The information in this Announcement may not be forwarded or distributed to
any other person and may not be reproduced in any manner whatsoever. Any
forwarding, distribution, reproduction or disclosure of this Announcement, in
whole or in part, is unauthorised. Failure to comply with this directive may
result in a violation of the U.S. Securities Act or the applicable laws of
other jurisdictions.
This Announcement does not identify or suggest, or purport to identify or
suggest, the risks (direct or indirect) that may be associated with an
investment in the Placing Shares. Any investment decision to buy Placing
Shares must be made solely on the basis of publicly available information.
This Announcement does not constitute a recommendation concerning any
investor's options with respect to the Placing. Recipients of this
Announcement should conduct their own investigation, evaluation and analysis
of the business, data and other information described in this Announcement.
The price and value of securities can go down as well as up and investors may
not get back the full amount invested upon the disposal of the shares. Past
performance is not a guide to future performance. The contents of this
Announcement are not to be construed as legal, business, financial or tax
advice. Each investor or prospective investor should consult his or her or its
own legal adviser, business adviser, financial adviser or tax adviser for
legal, business, financial or tax advice.

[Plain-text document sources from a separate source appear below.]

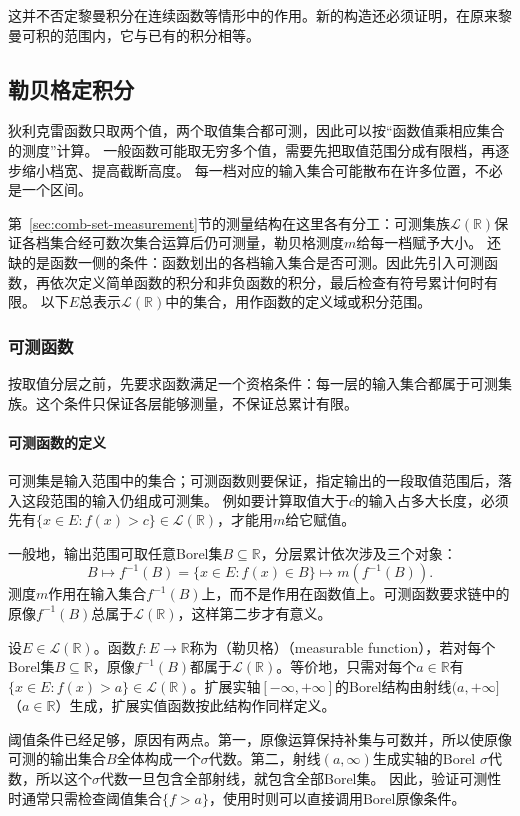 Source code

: 这并不否定黎曼积分在连续函数等情形中的作用。新的构造还必须证明，在原来黎曼可积的范围内，它与已有的积分相等。

\subsection{勒贝格定积分}
\label{sec:analysis-lebesgue-definite-integral}

狄利克雷函数只取两个值，两个取值集合都可测，因此可以按“函数值乘相应集合的测度”计算。
一般函数可能取无穷多个值，需要先把取值范围分成有限档，再逐步缩小档宽、提高截断高度。
每一档对应的输入集合可能散布在许多位置，不必是一个区间。

第~\ref{sec:comb-set-measurement}节的测量结构在这里各有分工：可测集族$\mathcal L(\mathbb R)$保证各档集合经可数次集合运算后仍可测量，勒贝格测度$m$给每一档赋予大小。
还缺的是函数一侧的条件：函数划出的各档输入集合是否可测。因此先引入可测函数，再依次定义简单函数的积分和非负函数的积分，最后检查有符号累计何时有限。
以下$E$总表示$\mathcal L(\mathbb R)$中的集合，用作函数的定义域或积分范围。

\subsubsection{可测函数}
\label{sec:analysis-measurable-functions}

按取值分层之前，先要求函数满足一个资格条件：每一层的输入集合都属于可测集族。这个条件只保证各层能够测量，不保证总累计有限。


\paragraph{可测函数的定义}
可测集是输入范围中的集合；可测函数则要保证，指定输出的一段取值范围后，落入这段范围的输入仍组成可测集。
例如要计算取值大于$c$的输入占多大长度，必须先有$\{x\in E:f(x)>c\}\in\mathcal L(\mathbb R)$，才能用$m$给它赋值。

一般地，输出范围可取任意Borel集$B\subseteq\mathbb R$，分层累计依次涉及三个对象：
\[
 B\longmapsto f^{-1}(B)=\{x\in E:f(x)\in B\}
 \longmapsto m(f^{-1}(B)).
\]
测度$m$作用在输入集合$f^{-1}(B)$上，而不是作用在函数值上。可测函数要求链中的原像$f^{-1}(B)$总属于$\mathcal L(\mathbb R)$，这样第二步才有意义。
\begin{definition}[可测函数]
\label{def:analysis-measurable-function}
设$E\in\mathcal L(\mathbb R)$。函数$f:E\to\mathbb R$称为（勒贝格）（measurable function），若对每个Borel集$B\subseteq\mathbb R$，原像$f^{-1}(B)$都属于$\mathcal L(\mathbb R)$。等价地，只需对每个$a\in\mathbb R$有$\{x\in E:f(x)>a\}\in\mathcal L(\mathbb R)$。扩展实轴$[-\infty,+\infty]$的Borel结构由射线$(a,+\infty]$（$a\in\mathbb R$）生成，扩展实值函数按此结构作同样定义。
\end{definition}
阈值条件已经足够，原因有两点。第一，原像运算保持补集与可数并，所以使原像可测的输出集合$B$全体构成一个$\sigma$代数。第二，射线$(a,\infty)$生成实轴的Borel $\sigma$代数，所以这个$\sigma$代数一旦包含全部射线，就包含全部Borel集。
因此，验证可测性时通常只需检查阈值集合$\{f>a\}$，使用时则可以直接调用Borel原像条件。

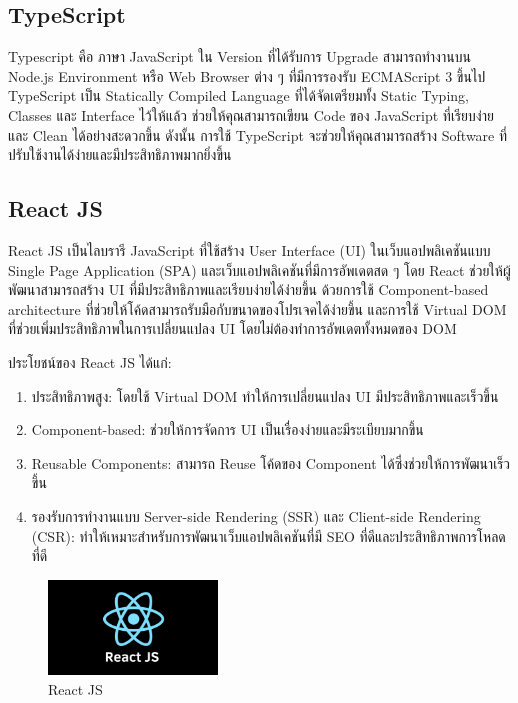 \subsection{TypeScript}
Typescript \cite{web:typescript} คือ ภาษา JavaScript ใน Version ที่ได้รับการ Upgrade สามารถทำงานบน Node.js Environment หรือ Web Browser ต่าง ๆ ที่มีการรองรับ ECMAScript 3 ขึ้นไป TypeScript เป็น Statically Compiled Language ที่ได้จัดเตรียมทั้ง Static Typing, Classes และ Interface ไว้ให้แล้ว ช่วยให้คุณสามารถเขียน Code ของ JavaScript ที่เรียบง่ายและ Clean ได้อย่างสะดวกขึ้น ดังนั้น การใช้ TypeScript จะช่วยให้คุณสามารถสร้าง Software ที่ปรับใช้งานได้ง่ายและมีประสิทธิภาพมากยิ่งขึ้น

\subsection{React JS}
React JS \cite{web:reactjs} เป็นไลบรารี JavaScript ที่ใช้สร้าง User Interface (UI) ในเว็บแอปพลิเคชันแบบ Single Page Application (SPA) และเว็บแอปพลิเคชันที่มีการอัพเดตสด ๆ โดย React ช่วยให้ผู้พัฒนาสามารถสร้าง UI ที่มีประสิทธิภาพและเรียบง่ายได้ง่ายขึ้น ด้วยการใช้ Component-based architecture ที่ช่วยให้โค้ดสามารถรับมือกับขนาดของโปรเจคได้ง่ายขึ้น และการใช้ Virtual DOM ที่ช่วยเพิ่มประสิทธิภาพในการเปลี่ยนแปลง UI โดยไม่ต้องทำการอัพเดตทั้งหมดของ DOM

ประโยชน์ของ React JS ได้แก่:

\begin{enumerate}
    \item ประสิทธิภาพสูง: โดยใช้ Virtual DOM ทำให้การเปลี่ยนแปลง UI มีประสิทธิภาพและเร็วขึ้น

    \item Component-based: ช่วยให้การจัดการ UI เป็นเรื่องง่ายและมีระเบียบมากขึ้น

    \item Reusable Components: สามารถ Reuse โค้ดของ Component ได้ซึ่งช่วยให้การพัฒนาเร็วขึ้น

    \item รองรับการทำงานแบบ Server-side Rendering (SSR) และ Client-side Rendering (CSR): ทำให้เหมาะสำหรับการพัฒนาเว็บแอปพลิเคชันที่มี SEO ที่ดีและประสิทธิภาพการโหลดที่ดี
\end{enumerate}

\begin{figure}
    \centering
    \includegraphics[width=0.4\textwidth]{img/reactjs.png}
    \caption{React JS}
    \label{fig:reactjs}
\end{figure}

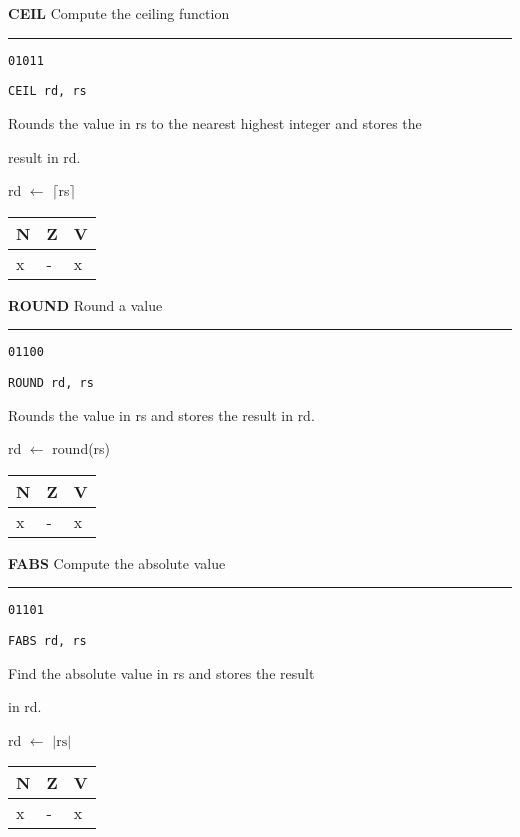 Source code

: \documentclass{article}
\begin{document}
\flushleft
\LARGE\textbf{CEIL} \large \hfill Compute the ceiling function

\kern-3pt
\noindent\rule{16.5cm}{0.4pt}
\normalsize

{\large
	 \texttt{01011} \par
	\smallbreak
	 \texttt{CEIL rd, rs} \par
	\smallbreak
	 Rounds the value in rs to the nearest highest integer and stores the \par
	\makebox[3.5cm][l]{  } result in rd. \par
	\smallbreak
	 rd $\leftarrow$ $\lceil$rs$\rceil$ \par
	\smallbreak
	 \begin{tabular}{lll} N \quad & Z \quad & V \\ \hline x & - & x \\ \end{tabular}
}

\bigskip\bigskip

\flushleft
\LARGE\textbf{ROUND} \large \hfill Round a value

\kern-3pt
\noindent\rule{16.5cm}{0.4pt}
\normalsize

{\large
	 \texttt{01100} \par
	\smallbreak
	 \texttt{ROUND rd, rs} \par
	\smallbreak
	 Rounds the value in rs and stores the result in rd. \par
	\smallbreak
	 rd $\leftarrow$ round(rs) \par
	\smallbreak
	 \begin{tabular}{lll} N \quad & Z \quad & V \\ \hline x & - & x \\ \end{tabular}
}

\bigskip\bigskip

\flushleft
\LARGE\textbf{FABS} \large \hfill Compute the absolute value

\kern-3pt
\noindent\rule{16.5cm}{0.4pt}
\normalsize

{\large
	 \texttt{01101} \par
	\smallbreak
	 \texttt{FABS rd, rs} \par
	\smallbreak
	 Find the absolute value in rs and stores the result \par
	\makebox[3.5cm][l]{  } in rd. \par
	\smallbreak
	 rd $\leftarrow$ $|\textrm{rs}|$ \par
	\smallbreak
	 \begin{tabular}{lll} N \quad & Z \quad & V \\ \hline x & - & x \\ \end{tabular}
}
\end{document}
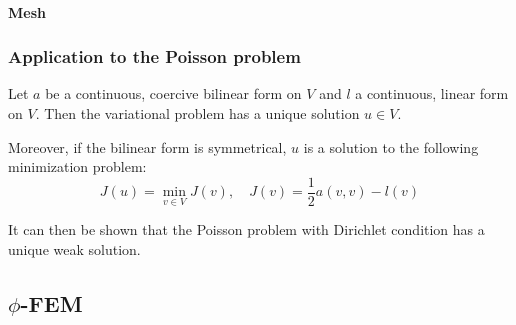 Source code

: \paragraph{Mesh}


\begin{Rem}
\end{Rem}

\subsubsection{Application to the Poisson problem}


\begin{Prop}
	
	Let $a$ be a continuous, coercive bilinear form on $V$ and $l$ a continuous, linear form on $V$. Then the variational problem has a unique solution $u\in V$. 
	
	Moreover, if the bilinear form is symmetrical, $u$ is a solution to the following minimization problem:
	\begin{equation*}
		J(u)=\min_{v\in V} J(v), \quad J(v)=\frac{1}{2}a(v,v)-l(v)
	\end{equation*}
\end{Prop}

It can then be shown that the Poisson problem with Dirichlet condition has a unique weak solution.


\subsection{$\phi$-FEM}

Any indication in this Announcement of the price at which the Company's shares
have been bought or sold in the past cannot be relied upon as a guide to
future performance. Persons needing advice should consult an independent
financial adviser. No statement in this Announcement is intended to be a
profit forecast or profit estimate for any period and no statement in this
Announcement should be interpreted to mean that earnings, earnings per share
or income, cash flow from operations or free cash flow for the Company for the
current or future financial periods would necessarily match or exceed the
historical published earnings, earnings per share or income, cash flow from
operations or free cash flow for the Company.
The Equity Fundraise Shares and the Glencore Subscription Shares to be issued
pursuant to the Proposed Funding Package will not be admitted to trading on
any stock exchange other than AIM and the TSX. The Equity Fundraise Shares
will, when issued in accordance with the rules of the TSX, form part of the
Ordinary Shares of the Company currently listed for trading on the TSX.
Neither the content of the Company's website (or any other website) nor the
content of any website accessible from hyperlinks on the Company's website (or
any other website) is incorporated into, or forms part of, this Announcement.
This Announcement has been prepared for the purposes of complying with
applicable law and regulation in the United Kingdom and the information
disclosed may not be the same as that which would have been disclosed if this
Announcement had been prepared in accordance with the laws and regulations of
any jurisdiction outside the United Kingdom.